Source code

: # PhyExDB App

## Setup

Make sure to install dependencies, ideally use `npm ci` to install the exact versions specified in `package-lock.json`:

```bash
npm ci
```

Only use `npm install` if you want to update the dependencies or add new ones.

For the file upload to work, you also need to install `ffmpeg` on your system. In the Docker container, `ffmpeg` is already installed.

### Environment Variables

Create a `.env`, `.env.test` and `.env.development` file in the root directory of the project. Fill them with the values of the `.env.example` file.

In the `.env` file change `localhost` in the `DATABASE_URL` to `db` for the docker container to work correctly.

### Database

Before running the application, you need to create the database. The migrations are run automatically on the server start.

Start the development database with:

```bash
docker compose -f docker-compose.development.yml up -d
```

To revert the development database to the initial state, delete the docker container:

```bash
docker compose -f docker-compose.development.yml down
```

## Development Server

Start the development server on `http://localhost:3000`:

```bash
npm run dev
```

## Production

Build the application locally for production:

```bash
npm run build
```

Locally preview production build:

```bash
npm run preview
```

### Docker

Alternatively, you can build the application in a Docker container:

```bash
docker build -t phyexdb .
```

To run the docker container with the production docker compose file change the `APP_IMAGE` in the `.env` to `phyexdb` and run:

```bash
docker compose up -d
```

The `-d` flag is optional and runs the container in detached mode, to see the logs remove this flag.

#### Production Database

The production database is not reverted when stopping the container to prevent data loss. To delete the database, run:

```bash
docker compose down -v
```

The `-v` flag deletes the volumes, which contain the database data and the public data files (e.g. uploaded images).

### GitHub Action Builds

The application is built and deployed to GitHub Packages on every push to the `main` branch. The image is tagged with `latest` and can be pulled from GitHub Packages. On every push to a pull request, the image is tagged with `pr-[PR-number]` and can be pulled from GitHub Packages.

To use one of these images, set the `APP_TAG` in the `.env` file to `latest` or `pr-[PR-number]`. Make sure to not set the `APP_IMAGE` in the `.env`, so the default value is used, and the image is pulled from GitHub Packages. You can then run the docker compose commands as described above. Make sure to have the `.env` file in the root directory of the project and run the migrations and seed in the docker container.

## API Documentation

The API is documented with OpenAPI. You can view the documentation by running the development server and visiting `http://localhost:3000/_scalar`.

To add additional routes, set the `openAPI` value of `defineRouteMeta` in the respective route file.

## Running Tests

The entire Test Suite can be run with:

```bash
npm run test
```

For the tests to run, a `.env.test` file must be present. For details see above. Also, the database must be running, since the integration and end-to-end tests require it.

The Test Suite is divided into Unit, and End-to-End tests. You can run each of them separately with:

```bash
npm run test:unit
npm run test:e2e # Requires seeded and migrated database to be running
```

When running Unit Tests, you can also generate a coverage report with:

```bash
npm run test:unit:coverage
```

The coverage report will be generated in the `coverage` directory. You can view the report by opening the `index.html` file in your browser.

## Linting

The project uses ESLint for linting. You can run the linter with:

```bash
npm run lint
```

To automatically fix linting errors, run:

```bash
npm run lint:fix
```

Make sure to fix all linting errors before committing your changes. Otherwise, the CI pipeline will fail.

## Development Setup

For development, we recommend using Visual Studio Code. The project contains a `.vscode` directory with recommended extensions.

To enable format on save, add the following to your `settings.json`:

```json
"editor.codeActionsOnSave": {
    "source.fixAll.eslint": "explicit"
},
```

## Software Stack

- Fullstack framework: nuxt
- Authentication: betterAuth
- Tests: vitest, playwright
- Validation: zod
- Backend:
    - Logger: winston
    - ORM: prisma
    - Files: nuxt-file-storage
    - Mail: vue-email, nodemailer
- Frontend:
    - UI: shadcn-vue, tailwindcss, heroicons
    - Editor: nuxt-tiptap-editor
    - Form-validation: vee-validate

**Work instructions**
The expected answer holds each line from the listing above where the string "project" is present.

**Written solution**
Create a `.env`, `.env.test` and `.env.development` file in the root directory of the project. Fill them with the values of the `.env.example` file.
To use one of these images, set the `APP_TAG` in the `.env` file to `latest` or `pr-[PR-number]`. Make sure to not set the `APP_IMAGE` in the `.env`, so the default value is used, and the image is pulled from GitHub Packages. You can then run the docker compose commands as described above. Make sure to have the `.env` file in the root directory of the project and run the migrations and seed in the docker container.
The project uses ESLint for linting. You can run the linter with:
For development, we recommend using Visual Studio Code. The project contains a `.vscode` directory with recommended extensions.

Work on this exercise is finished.